Der bürgerliche Held

Julian Barnes „Der Mann im roten Rock“

Julian Barnes ordnet seinem „Mann im roten Rock“ keine Gattungsbezeichnung zu, weder „Roman“ noch „Biographie“ – aus gutem Grund. Barnes erzählt die Geschichte von Dr. Samuel Pozzi, einem bekannten französischen Gynäkologen, der von 1846 bis 1918 lebte, eine Bilderbuchkarriere machte, eine prominente Rolle in der besten Pariser Gesellschaft spielte und Affairen hatte, die jeden Mann vor Neid erblassen lassen.

Eine Biographie ist das Buch gewiss nicht, weil Barnes darauf hinweist, was man alles nicht über Dr. Pozzi weiß, vor allem seine sexuellen Gepflogenheiten müssen im Dunkeln bleiben. Barnes erzählt detailfreudig, dass damals viele Männer homosexuell waren, das aber wegen der Repressionen besser verheimlichten – ob Dr. Pozzi nun bi war oder hetero – immer wieder weist Barnes darauf hin, dass er das nicht weiß, dass Pozzis Biographen es nicht wissen und eigentlich niemand. Dieses Bezeichnen der Leerstellen (weiß nicht, immer wieder: weiß ich nicht)  ist originell und ganz wunderbar, weil ehrlich. Jeder mediocre Biograph würde sich mühen, die Leerstellen zu füllen oder zu verdecken – aber warum eigentlich? Wie viel wissen wir nicht über unsre Mitmenschen, geschweige denn über historische Persönlichkeiten einer anderen Epoche und Klasse. Diese Leerstellen weisen auf unsere Unkenntnis und bewahren uns vor der Prätention, Bescheid zu wissen.

John Singer Sargents Dr. Pozzi at Home (1881)
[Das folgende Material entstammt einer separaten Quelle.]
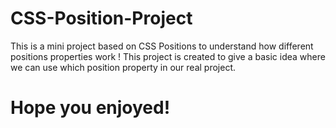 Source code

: # CSS-Position-Project
This is a mini project based on CSS Positions to understand how different positions properties work !
This project is created to give a basic idea where we can use which position property in our real project.
# Hope you enjoyed!
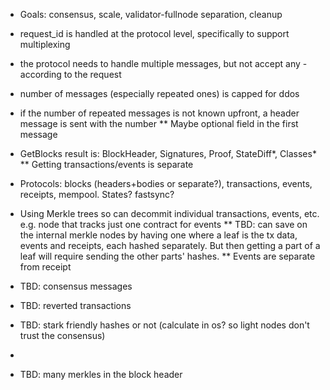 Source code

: * Goals: consensus, scale, validator-fullnode separation, cleanup
* request_id is handled at the protocol level, specifically to support multiplexing
* the protocol needs to handle multiple messages, but not accept any - according to the request
* number of messages (especially repeated ones) is capped for ddos
* if the number of repeated messages is not known upfront, a header message is sent with the number
** Maybe optional field in the first message
* GetBlocks result is: BlockHeader, Signatures, Proof, StateDiff*, Classes*
** Getting transactions/events is separate
* Protocols: blocks (headers+bodies or separate?), transactions, events, receipts, mempool. States? fastsync?
* Using Merkle trees so can decommit individual transactions, events, etc. e.g. node that tracks just one contract for events
** TBD: can save on the internal merkle nodes by having one where a leaf is the tx data, events and receipts, each hashed separately. But then getting a part of a leaf will require sending the other parts' hashes.
** Events are separate from receipt
* TBD: consensus messages
* TBD: reverted transactions
* TBD: stark friendly hashes or not (calculate in os? so light nodes don't trust the consensus)
*


* TBD: many merkles in the block header


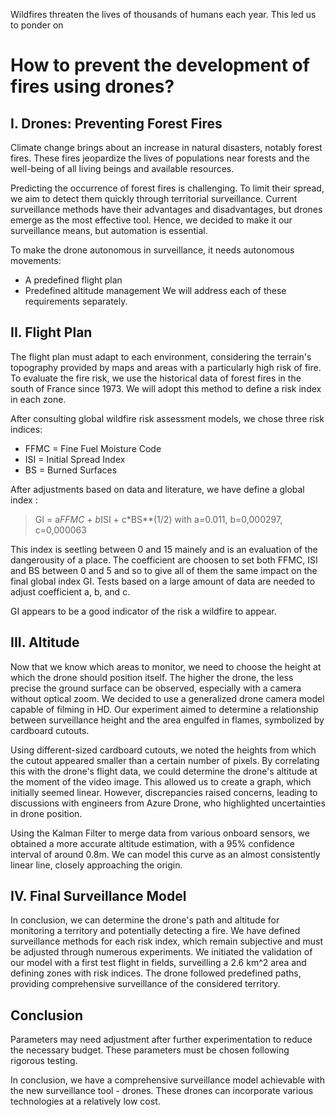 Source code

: Wildfires threaten the lives of thousands of humans each year. This led us to ponder on 
# How to prevent the development of fires using drones?

## I. Drones: Preventing Forest Fires

Climate change brings about an increase in natural disasters, notably forest fires. These fires jeopardize the lives of populations near forests and the well-being of all living beings and available resources.

Predicting the occurrence of forest fires is challenging. To limit their spread, we aim to detect them quickly through territorial surveillance. Current surveillance methods have their advantages and disadvantages, but drones emerge as the most effective tool. Hence, we decided to make it our surveillance means, but automation is essential.

To make the drone autonomous in surveillance, it needs autonomous movements:
* A predefined flight plan
* Predefined altitude management
We will address each of these requirements separately.

## II. Flight Plan

The flight plan must adapt to each environment, considering the terrain's topography provided by maps and areas with a particularly high risk of fire. To evaluate the fire risk, we use the historical data of forest fires in the south of France since 1973. We will adopt this method to define a risk index in each zone.

After consulting global wildfire risk assessment models, we chose three risk indices:
* FFMC = Fine Fuel Moisture Code
* ISI = Initial Spread Index
* BS = Burned Surfaces

After adjustments based on data and literature, we have define a global index : 
>GI = a*FFMC + b*ISI + c*BS**(1/2)
>with a=0.011, b=0,000297, c=0,000063

This index is seetling between 0 and 15 mainely and is an evaluation of the dangerousity of a place. The coefficient are choosen to set both FFMC, ISI and BS between 0 and 5 and so to give all of them the same impact on the final global index GI. Tests based on a large amount of data are needed to adjust coefficient a, b, and c. 

GI appears to be a good indicator of the risk a wildfire to appear.

## III. Altitude

Now that we know which areas to monitor, we need to choose the height at which the drone should position itself. The higher the drone, the less precise the ground surface can be observed, especially with a camera without optical zoom. We decided to use a generalized drone camera model capable of filming in HD. Our experiment aimed to determine a relationship between surveillance height and the area engulfed in flames, symbolized by cardboard cutouts.

Using different-sized cardboard cutouts, we noted the heights from which the cutout appeared smaller than a certain number of pixels. By correlating this with the drone's flight data, we could determine the drone's altitude at the moment of the video image. This allowed us to create a graph, which initially seemed linear. However, discrepancies raised concerns, leading to discussions with engineers from Azure Drone, who highlighted uncertainties in drone position.

Using the Kalman Filter to merge data from various onboard sensors, we obtained a more accurate altitude estimation, with a 95% confidence interval of around 0.8m. We can model this curve as an almost consistently linear line, closely approaching the origin.

## IV. Final Surveillance Model

In conclusion, we can determine the drone's path and altitude for monitoring a territory and potentially detecting a fire. We have defined surveillance methods for each risk index, which remain subjective and must be adjusted through numerous experiments. We initiated the validation of our model with a first test flight in fields, surveilling a 2.6 km^2 area and defining zones with risk indices. The drone followed predefined paths, providing comprehensive surveillance of the considered territory.

## Conclusion

Parameters may need adjustment after further experimentation to reduce the necessary budget. These parameters must be chosen following rigorous testing.

In conclusion, we have a comprehensive surveillance model achievable with the new surveillance tool - drones. These drones can incorporate various technologies at a relatively low cost.
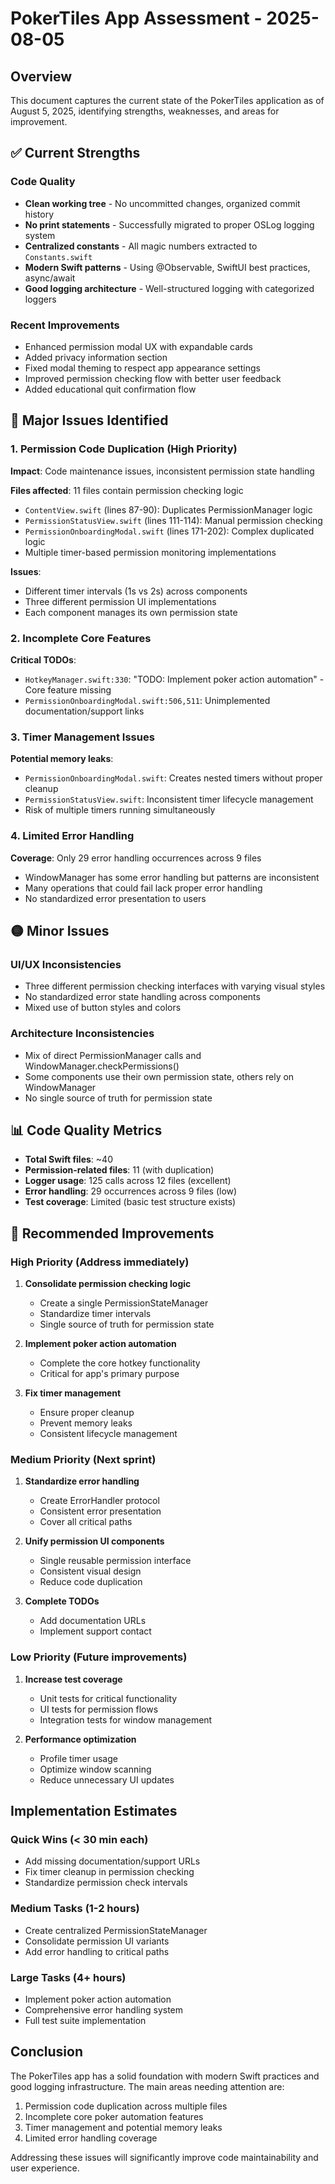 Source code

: # PokerTiles App Assessment - 2025-08-05

## Overview
This document captures the current state of the PokerTiles application as of August 5, 2025, identifying strengths, weaknesses, and areas for improvement.

## ✅ Current Strengths

### Code Quality
- **Clean working tree** - No uncommitted changes, organized commit history
- **No print statements** - Successfully migrated to proper OSLog logging system
- **Centralized constants** - All magic numbers extracted to `Constants.swift`
- **Modern Swift patterns** - Using @Observable, SwiftUI best practices, async/await
- **Good logging architecture** - Well-structured logging with categorized loggers

### Recent Improvements
- Enhanced permission modal UX with expandable cards
- Added privacy information section
- Fixed modal theming to respect app appearance settings
- Improved permission checking flow with better user feedback
- Added educational quit confirmation flow

## 🔴 Major Issues Identified

### 1. Permission Code Duplication (High Priority)
**Impact**: Code maintenance issues, inconsistent permission state handling

**Files affected**: 11 files contain permission checking logic
- `ContentView.swift` (lines 87-90): Duplicates PermissionManager logic
- `PermissionStatusView.swift` (lines 111-114): Manual permission checking
- `PermissionOnboardingModal.swift` (lines 171-202): Complex duplicated logic
- Multiple timer-based permission monitoring implementations

**Issues**:
- Different timer intervals (1s vs 2s) across components
- Three different permission UI implementations
- Each component manages its own permission state

### 2. Incomplete Core Features
**Critical TODOs**:
- `HotkeyManager.swift:330`: "TODO: Implement poker action automation" - Core feature missing
- `PermissionOnboardingModal.swift:506,511`: Unimplemented documentation/support links

### 3. Timer Management Issues
**Potential memory leaks**:
- `PermissionOnboardingModal.swift`: Creates nested timers without proper cleanup
- `PermissionStatusView.swift`: Inconsistent timer lifecycle management
- Risk of multiple timers running simultaneously

### 4. Limited Error Handling
**Coverage**: Only 29 error handling occurrences across 9 files
- WindowManager has some error handling but patterns are inconsistent
- Many operations that could fail lack proper error handling
- No standardized error presentation to users

## 🟡 Minor Issues

### UI/UX Inconsistencies
- Three different permission checking interfaces with varying visual styles
- No standardized error state handling across components
- Mixed use of button styles and colors

### Architecture Inconsistencies
- Mix of direct PermissionManager calls and WindowManager.checkPermissions()
- Some components use their own permission state, others rely on WindowManager
- No single source of truth for permission state

## 📊 Code Quality Metrics

- **Total Swift files**: ~40
- **Permission-related files**: 11 (with duplication)
- **Logger usage**: 125 calls across 12 files (excellent)
- **Error handling**: 29 occurrences across 9 files (low)
- **Test coverage**: Limited (basic test structure exists)

## 🎯 Recommended Improvements

### High Priority (Address immediately)
1. **Consolidate permission checking logic**
   - Create a single PermissionStateManager
   - Standardize timer intervals
   - Single source of truth for permission state

2. **Implement poker action automation**
   - Complete the core hotkey functionality
   - Critical for app's primary purpose

3. **Fix timer management**
   - Ensure proper cleanup
   - Prevent memory leaks
   - Consistent lifecycle management

### Medium Priority (Next sprint)
1. **Standardize error handling**
   - Create ErrorHandler protocol
   - Consistent error presentation
   - Cover all critical paths

2. **Unify permission UI components**
   - Single reusable permission interface
   - Consistent visual design
   - Reduce code duplication

3. **Complete TODOs**
   - Add documentation URLs
   - Implement support contact

### Low Priority (Future improvements)
1. **Increase test coverage**
   - Unit tests for critical functionality
   - UI tests for permission flows
   - Integration tests for window management

2. **Performance optimization**
   - Profile timer usage
   - Optimize window scanning
   - Reduce unnecessary UI updates

## Implementation Estimates

### Quick Wins (< 30 min each)
- Add missing documentation/support URLs
- Fix timer cleanup in permission checking
- Standardize permission check intervals

### Medium Tasks (1-2 hours)
- Create centralized PermissionStateManager
- Consolidate permission UI variants
- Add error handling to critical paths

### Large Tasks (4+ hours)
- Implement poker action automation
- Comprehensive error handling system
- Full test suite implementation

## Conclusion

The PokerTiles app has a solid foundation with modern Swift practices and good logging infrastructure. The main areas needing attention are:
1. Permission code duplication across multiple files
2. Incomplete core poker automation features
3. Timer management and potential memory leaks
4. Limited error handling coverage

Addressing these issues will significantly improve code maintainability and user experience. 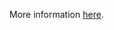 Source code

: More information [here](https://docs.prismacloud.io/en/enterprise-edition/policy-reference/azure-policies/azure-general-policies/ensure-that-key-vault-enables-purge-protection).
Auf dem Buchdeckel hat der Verlag einen Ausschnitt von John Singer Sargents Dr. Pozzi at Home (1881) abgebildet, nicht das ganze Bild. Ein guter Hinweis auf das Fragmentarische der Beschreibung. Im Inneren des Buches ist das ganze Porträt abgebildet – damit wir den Unterschied besser erkennen können. Sargents Porträt war der Ausgangspunkt von Julian Barnes, sich für Pozzi zu interessieren und sein Buch zu schreiben – wir Leser*innen haben das Vergnügen, das Gemälde und das Buch miteinander zu vergleichen. Barnes Buch ist interessanter, weil es so viele Einzelheiten mitteilt, aber Buch und Gemälde ergänzen einander.

Zu den Einzelheiten gehören Porträts (literarische aber auch bildliche, das Buch ist reich und instruktiv illustriert)  von einigen  Zeitgenossen Pozzis – einer ist besonders plastisch geworden, ein Graf, heute zu Recht vergessen. Er muss ein furchtbarer Snob gewesen sein,   hat seine Mitmenschen von oben herab angesehen, war homosexuell und hat seine Gefährten nach Lust&Laune unmenschlich behandelt. Es war ihm offenbar eine Freude, sie zu demütigen – seine ästhetischen Leistungen schätzt Barnes wenig. Der Graf vertrat einen Ästhetizismus, der seiner aristokratischen Anmaßung entsprach – für die Literaturgeschichte wenig fruchtbar. Versunken und vergessen, das ist des Sängers Fluch.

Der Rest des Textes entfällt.